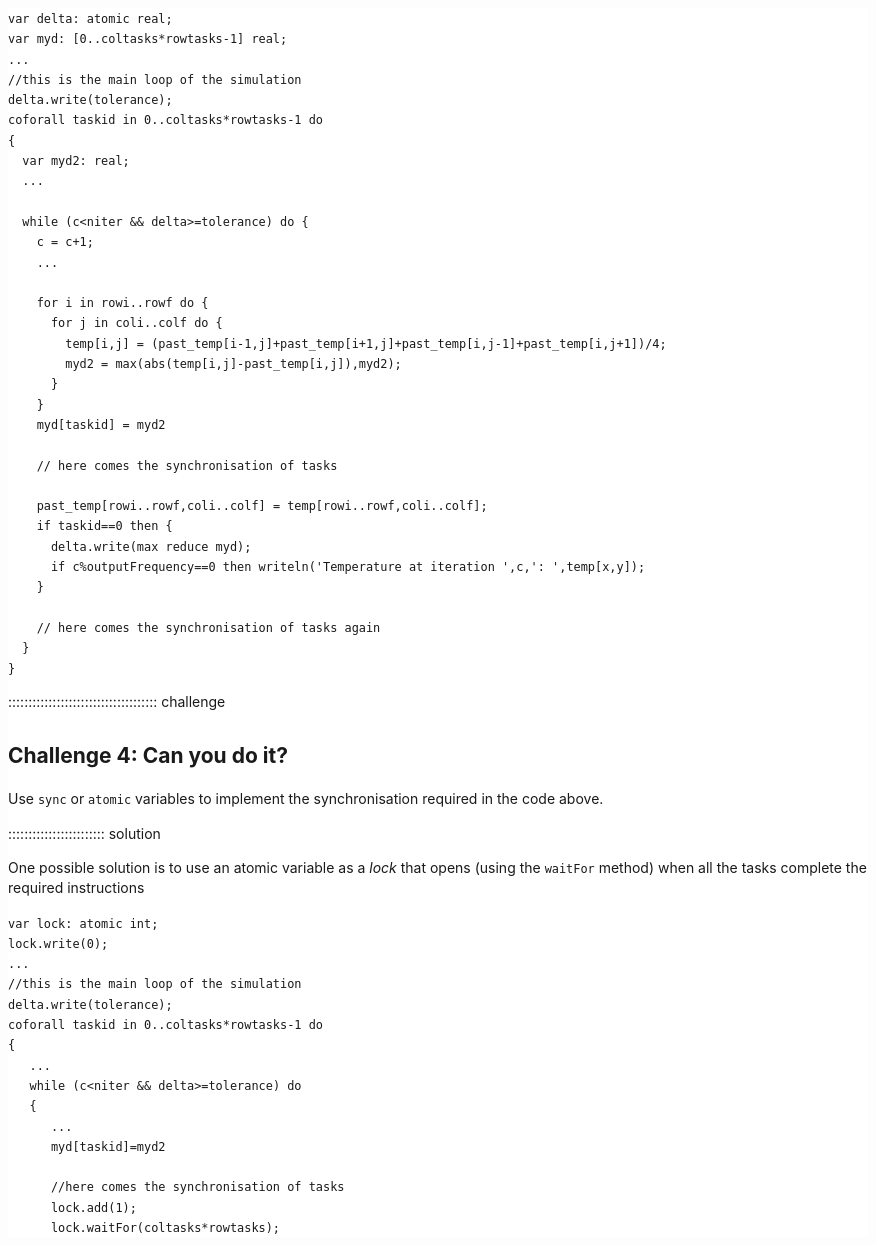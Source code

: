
 ```chpl
var delta: atomic real;
var myd: [0..coltasks*rowtasks-1] real;
...
//this is the main loop of the simulation
delta.write(tolerance);
coforall taskid in 0..coltasks*rowtasks-1 do
{
  var myd2: real;
  ...

  while (c<niter && delta>=tolerance) do {
    c = c+1;
    ...

    for i in rowi..rowf do {
      for j in coli..colf do {
        temp[i,j] = (past_temp[i-1,j]+past_temp[i+1,j]+past_temp[i,j-1]+past_temp[i,j+1])/4;
        myd2 = max(abs(temp[i,j]-past_temp[i,j]),myd2);
      }
    }
    myd[taskid] = myd2

    // here comes the synchronisation of tasks

    past_temp[rowi..rowf,coli..colf] = temp[rowi..rowf,coli..colf];
    if taskid==0 then {
      delta.write(max reduce myd);
      if c%outputFrequency==0 then writeln('Temperature at iteration ',c,': ',temp[x,y]);
    }

    // here comes the synchronisation of tasks again
  }
}
```

::::::::::::::::::::::::::::::::::::: challenge

## Challenge 4: Can you do it?

Use `sync` or `atomic` variables to implement the synchronisation required in the code above.

:::::::::::::::::::::::: solution

One possible solution is to use an atomic variable as a _lock_ that opens (using the `waitFor` method) when
all the tasks complete the required instructions

```chpl
var lock: atomic int;
lock.write(0);
...
//this is the main loop of the simulation
delta.write(tolerance);
coforall taskid in 0..coltasks*rowtasks-1 do
{
   ...
   while (c<niter && delta>=tolerance) do
   {
      ...
      myd[taskid]=myd2

      //here comes the synchronisation of tasks
      lock.add(1);
      lock.waitFor(coltasks*rowtasks);

```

▸ **PROBLEM TO SOLVE**
Give back the records above word for word, minus any image they hold.

▸ **RESULT**
Source code

:
 ```chpl
var delta: atomic real;
var myd: [0..coltasks*rowtasks-1] real;
...
//this is the main loop of the simulation
delta.write(tolerance);
coforall taskid in 0..coltasks*rowtasks-1 do
{
  var myd2: real;
  ...

  while (c<niter && delta>=tolerance) do {
    c = c+1;
    ...

    for i in rowi..rowf do {
      for j in coli..colf do {
        temp[i,j] = (past_temp[i-1,j]+past_temp[i+1,j]+past_temp[i,j-1]+past_temp[i,j+1])/4;
        myd2 = max(abs(temp[i,j]-past_temp[i,j]),myd2);
      }
    }
    myd[taskid] = myd2

    // here comes the synchronisation of tasks

    past_temp[rowi..rowf,coli..colf] = temp[rowi..rowf,coli..colf];
    if taskid==0 then {
      delta.write(max reduce myd);
      if c%outputFrequency==0 then writeln('Temperature at iteration ',c,': ',temp[x,y]);
    }

    // here comes the synchronisation of tasks again
  }
}
```

::::::::::::::::::::::::::::::::::::: challenge

## Challenge 4: Can you do it?

Use `sync` or `atomic` variables to implement the synchronisation required in the code above.

:::::::::::::::::::::::: solution

One possible solution is to use an atomic variable as a _lock_ that opens (using the `waitFor` method) when
all the tasks complete the required instructions

```chpl
var lock: atomic int;
lock.write(0);
...
//this is the main loop of the simulation
delta.write(tolerance);
coforall taskid in 0..coltasks*rowtasks-1 do
{
   ...
   while (c<niter && delta>=tolerance) do
   {
      ...
      myd[taskid]=myd2

      //here comes the synchronisation of tasks
      lock.add(1);
      lock.waitFor(coltasks*rowtasks);

```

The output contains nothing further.